Bug 14105 - dchisq tail accuracy
dchisq tail accuracy
Status: RESOLVED FIXED
Product: R
Classification: Unclassified
Component: Accuracy
old
ix86 (32-bit) Windows 32-bit
: P5 normal
Assigned To: Jitterbug compatibility account
Depends on:
Blocks:
  Show dependency treegraph
 
Reported: 2009-12-02 22:51 UTC by Jitterbug compatibility account
Modified: 2010-04-11 14:17 UTC (History)
1 user (show)

See Also:


Attachments

Note You need to log in before you can comment on or make changes to this bug.
Description Jitterbug compatibility account 2009-12-02 22:51:06 UTC
From: Jerry.Lewis@biogenidec.com
Full_Name: Jerry W. Lewis
Version: 2.10.0
OS: Windows XP Professional
Submission from: (NULL) (198.180.131.16)


dchisq is inaccurate in the extreme tails.  For instance, dchisq(1510,2,952)
returns 4.871004e-18 which is almost 15 times smaller than the correct value of
7.053889e-17.  A better approach for ncp>0 would be
  besselI(sxn,d2,TRUE) * (x/ncp)^(d2/2) * exp(sxn-(x+ncp)/2)/2
where logs may prevent over/underflow in extreme calculations.
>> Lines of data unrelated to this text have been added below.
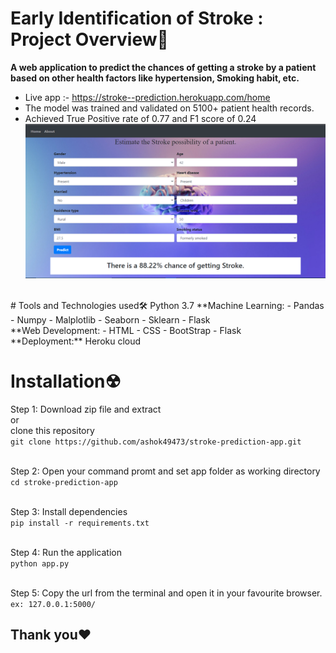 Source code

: # Early Identification of Stroke : Project Overview🎯
**A web application to predict the chances of getting a stroke by a patient based on other health factors like hypertension, Smoking habit, etc.**
- Live app :- https://stroke--prediction.herokuapp.com/home
- The model was trained and validated on 5100+ patient health records. 
- Achieved True Positive rate of 0.77 and F1 score of 0.24<br>
![home](https://github.com/ashok49473/stroke-prediction-app/blob/main/static/images/img.png)
<br>
# Tools and Technologies used🛠
Python 3.7
**Machine Learning: 
- Pandas
- Numpy
- Malplotlib 
- Seaborn 
- Sklearn
- Flask
<br>
**Web Development:
- HTML
- CSS
- BootStrap 
- Flask<br>
**Deployment:** Heroku cloud

# Installation☢
Step 1: Download zip file and extract
<br>or<br>
clone this repository<br>
`git clone https://github.com/ashok49473/stroke-prediction-app.git`<br><br>

Step 2: Open your command promt and set app folder as working directory<br>
`cd stroke-prediction-app`<br><br>

Step 3: Install dependencies<br>
`pip install -r requirements.txt`<br><br>

Step 4: Run the application<br>
`python app.py`<br><br>

Step 5: Copy the url from the terminal and open it in your favourite browser.<br>
`ex: 127.0.0.1:5000/`<br>
## Thank you❤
Comment 1 Jitterbug compatibility account 2009-12-02 23:14:45 UTC
From: Jerry Lewis <jerry.lewis@biogenidec.com>
The undefined variables in the original post are
   d2 <- df/2-1
   sxn <- sqrt(x*ncp)

Jerry
	[[alternative HTML version deleted]]

Comment 2 Jitterbug compatibility account 2009-12-03 19:10:01 UTC
Audit (from Jitterbug):
Thu Dec  3 13:10:01 2009	ripley	moved from incoming to Accuracy
Comment 3 Jitterbug compatibility account 2010-01-04 02:54:51 UTC
From: Jerry Lewis <jerry.lewis@biogenidec.com>
The issue seems to be that the infinite sum is truncated too early when x 
is in the extreme upper tail.  An easily validated improvement to to 
dnchisq.c would be to add an additional requirement in the upper tail 
while condition, that the summation should continue while the additive 
term remains too big a fraction of the saddlepoint density.  Here is 
replacement code that partially offsets the time required for addtional 
terms in the sum by calculating x*ncp2 only once instead of repeating it 
in every iteration of both loops.

    x2 = x * ncp2
    /* upper tail */
    term = mid; df = dfmid; i = imax;
    s = 0.5 - (dx+sqrt(dx*dx+4*ncp/x))*0.25  /* saddlepoint */
    s2 = 1-2*s
    termlimit = exp(ncp*s/s2 - log(s2)*df*0.5 - s*x - 
log((df+2*ncp+4*ncp*s/s2)/(s2*s2)*pi) - log(2)*2**54) /* saddlepoint 
density * 2^-53 */
    do {
        i++;
        q = x2 / i / df;
        df += 2;
        term *= q;
        sum += term;
    } while (q >= 1 || term * q > (1-q)*eps || term > termlimit);
    /* lower tail */
    term = mid; df = dfmid; i = imax;
    while ( i ){
        df -= 2;
        q = i * df / x2;
        i--;
        term *= q;
        sum += term;
        if (q < 1 && term * q <= (1-q)*eps) break;
    }

Jerry
	[[alternative HTML version deleted]]

Comment 4 Brian Ripley 2010-04-11 14:17:36 UTC
Patches should at least be valid C: this is not.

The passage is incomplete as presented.